BEGIN Entries supplied
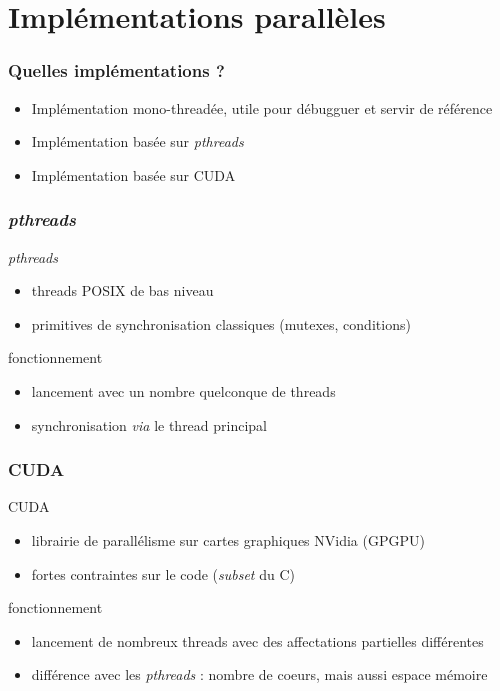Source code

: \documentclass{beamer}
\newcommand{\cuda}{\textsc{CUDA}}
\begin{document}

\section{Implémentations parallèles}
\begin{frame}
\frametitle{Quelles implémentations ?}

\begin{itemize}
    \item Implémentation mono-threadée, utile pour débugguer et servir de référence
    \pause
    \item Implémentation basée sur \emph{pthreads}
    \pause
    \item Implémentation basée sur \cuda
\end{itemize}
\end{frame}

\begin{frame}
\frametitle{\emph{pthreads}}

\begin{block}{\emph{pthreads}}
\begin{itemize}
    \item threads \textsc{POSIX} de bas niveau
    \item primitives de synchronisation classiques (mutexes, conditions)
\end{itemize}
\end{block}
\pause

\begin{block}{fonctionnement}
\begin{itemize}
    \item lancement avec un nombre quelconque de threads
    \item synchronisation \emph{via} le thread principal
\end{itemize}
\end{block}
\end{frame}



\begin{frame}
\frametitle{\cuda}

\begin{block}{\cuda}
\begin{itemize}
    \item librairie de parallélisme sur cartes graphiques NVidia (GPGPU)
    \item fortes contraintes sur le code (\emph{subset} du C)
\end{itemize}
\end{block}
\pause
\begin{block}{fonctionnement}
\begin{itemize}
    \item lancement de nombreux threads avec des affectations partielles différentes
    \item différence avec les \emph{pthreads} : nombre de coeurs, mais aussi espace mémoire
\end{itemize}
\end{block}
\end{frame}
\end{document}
END Entries supplied
BEGIN Entries supplied
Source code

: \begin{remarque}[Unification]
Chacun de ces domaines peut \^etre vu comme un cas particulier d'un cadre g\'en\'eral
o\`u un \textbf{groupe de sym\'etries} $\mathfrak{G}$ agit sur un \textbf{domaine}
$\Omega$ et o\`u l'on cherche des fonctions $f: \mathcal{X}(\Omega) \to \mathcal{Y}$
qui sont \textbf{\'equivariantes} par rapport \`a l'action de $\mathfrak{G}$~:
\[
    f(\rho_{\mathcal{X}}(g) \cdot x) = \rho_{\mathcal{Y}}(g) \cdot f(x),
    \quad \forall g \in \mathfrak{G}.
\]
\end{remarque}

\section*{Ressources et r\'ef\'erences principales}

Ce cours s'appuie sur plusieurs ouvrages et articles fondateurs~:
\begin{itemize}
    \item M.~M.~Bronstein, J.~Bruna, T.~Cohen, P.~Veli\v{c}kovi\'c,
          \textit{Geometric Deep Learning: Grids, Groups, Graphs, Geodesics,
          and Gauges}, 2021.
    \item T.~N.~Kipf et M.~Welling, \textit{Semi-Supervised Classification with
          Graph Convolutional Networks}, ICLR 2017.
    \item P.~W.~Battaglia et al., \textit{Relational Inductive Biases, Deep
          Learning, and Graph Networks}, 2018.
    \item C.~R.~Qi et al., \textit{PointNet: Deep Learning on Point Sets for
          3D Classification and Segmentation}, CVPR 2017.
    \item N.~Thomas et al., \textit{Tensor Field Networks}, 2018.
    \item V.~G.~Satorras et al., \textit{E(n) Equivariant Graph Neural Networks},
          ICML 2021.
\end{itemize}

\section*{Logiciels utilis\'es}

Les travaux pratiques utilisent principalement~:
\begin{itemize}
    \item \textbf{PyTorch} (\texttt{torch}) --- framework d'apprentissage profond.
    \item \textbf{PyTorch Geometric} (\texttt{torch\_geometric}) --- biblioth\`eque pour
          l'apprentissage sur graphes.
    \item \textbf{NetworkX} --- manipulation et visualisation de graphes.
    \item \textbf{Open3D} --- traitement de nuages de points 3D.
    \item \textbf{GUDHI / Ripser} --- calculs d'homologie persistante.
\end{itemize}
END Entries supplied
BEGIN Entries supplied
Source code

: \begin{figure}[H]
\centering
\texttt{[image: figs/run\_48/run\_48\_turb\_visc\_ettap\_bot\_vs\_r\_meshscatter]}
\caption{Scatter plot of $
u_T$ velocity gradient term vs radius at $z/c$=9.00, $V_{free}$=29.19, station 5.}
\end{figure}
END Entries supplied
• Exercise goal
Pull every line containing "graphes" from the entries above and copy it.

• Answer to the problem
          l'apprentissage sur graphes.
    \item \textbf{NetworkX} --- manipulation et visualisation de graphes.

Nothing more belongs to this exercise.